Explanation: **Explanation:** Linezolid is an oxazolidinone antibiotic used primarily for resistant Gram-positive infections like MRSA and VRE. It acts by inhibiting the formation of the 70S initiation complex. **Why Cardiac Arrhythmia is the correct answer:** Linezolid is **not** associated with cardiac arrhythmias or QT interval prolongation.
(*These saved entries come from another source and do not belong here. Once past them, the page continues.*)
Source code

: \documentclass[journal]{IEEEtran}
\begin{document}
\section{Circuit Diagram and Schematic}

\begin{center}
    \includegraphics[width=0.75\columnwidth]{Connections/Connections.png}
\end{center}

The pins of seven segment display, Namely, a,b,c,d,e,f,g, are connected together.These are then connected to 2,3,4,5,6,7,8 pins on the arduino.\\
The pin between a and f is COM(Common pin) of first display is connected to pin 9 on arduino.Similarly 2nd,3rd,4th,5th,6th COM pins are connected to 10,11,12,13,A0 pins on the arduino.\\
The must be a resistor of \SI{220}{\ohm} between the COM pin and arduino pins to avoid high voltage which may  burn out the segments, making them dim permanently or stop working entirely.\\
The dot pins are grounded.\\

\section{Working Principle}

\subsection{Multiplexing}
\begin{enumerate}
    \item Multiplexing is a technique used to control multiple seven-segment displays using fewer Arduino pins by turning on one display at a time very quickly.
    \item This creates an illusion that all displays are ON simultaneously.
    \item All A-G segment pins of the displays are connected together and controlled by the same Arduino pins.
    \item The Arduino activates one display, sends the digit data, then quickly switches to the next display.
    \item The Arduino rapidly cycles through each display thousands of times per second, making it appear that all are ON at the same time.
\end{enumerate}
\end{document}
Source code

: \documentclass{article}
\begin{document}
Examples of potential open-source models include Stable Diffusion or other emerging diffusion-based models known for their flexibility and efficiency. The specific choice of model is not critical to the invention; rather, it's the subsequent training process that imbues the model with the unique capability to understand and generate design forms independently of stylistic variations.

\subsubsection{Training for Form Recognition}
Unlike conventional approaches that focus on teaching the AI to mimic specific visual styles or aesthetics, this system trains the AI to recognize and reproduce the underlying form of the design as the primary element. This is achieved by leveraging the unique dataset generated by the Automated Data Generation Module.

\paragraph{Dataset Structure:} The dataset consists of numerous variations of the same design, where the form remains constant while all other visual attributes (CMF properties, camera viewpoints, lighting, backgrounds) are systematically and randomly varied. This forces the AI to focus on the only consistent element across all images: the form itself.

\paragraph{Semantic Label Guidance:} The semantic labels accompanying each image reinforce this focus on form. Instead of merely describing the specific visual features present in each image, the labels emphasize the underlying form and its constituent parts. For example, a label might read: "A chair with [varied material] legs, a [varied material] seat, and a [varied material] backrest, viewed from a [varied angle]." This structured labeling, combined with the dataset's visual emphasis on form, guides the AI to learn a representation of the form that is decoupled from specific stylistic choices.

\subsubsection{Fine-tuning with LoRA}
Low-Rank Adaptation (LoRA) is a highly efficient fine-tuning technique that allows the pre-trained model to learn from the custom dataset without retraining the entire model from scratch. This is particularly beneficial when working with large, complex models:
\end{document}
Its primary toxicities are related to mitochondrial protein synthesis inhibition (due to the similarity between bacterial and mitochondrial ribosomes) and its role as a weak, reversible non-selective Monoamine Oxidase Inhibitor (MAOI). **Analysis of Incorrect Options:** * **Optic Neuropathy:** Prolonged use (usually >28 days) can lead to mitochondrial dysfunction in the optic nerve, resulting in optic neuropathy and potential vision loss. Peripheral neuropathy is also a known risk. * **Pancytopenia:** Linezolid causes time-dependent bone marrow suppression. Thrombocytopenia is the most common manifestation, but it can progress to anemia, leukopenia, and full pancytopenia. Monitoring CBC weekly is recommended. * **Lactic Acidosis:** This is a serious metabolic side effect resulting from Linezolid’s interference with mitochondrial oxidative phosphorylation. **High-Yield Clinical Pearls for NEET-PG:** 1. **Serotonin Syndrome:** Because Linezolid is a weak MAOI, it can cause Serotonin Syndrome if co-administered with SSRIs or other serotonergic drugs. 2. **Mechanism of Action:** Unique binding site on the **23S rRNA of the 50S subunit**, preventing the formation of the 70S initiation complex. 3. **Bioavailability:** It has **100% oral bioavailability**, allowing for an easy IV-to-oral switch. 4. **Drug of Choice:** Often used for Vancomycin-resistant *Enterococcus faecium* (VRE) and Nosocomial pneumonia caused by MRSA.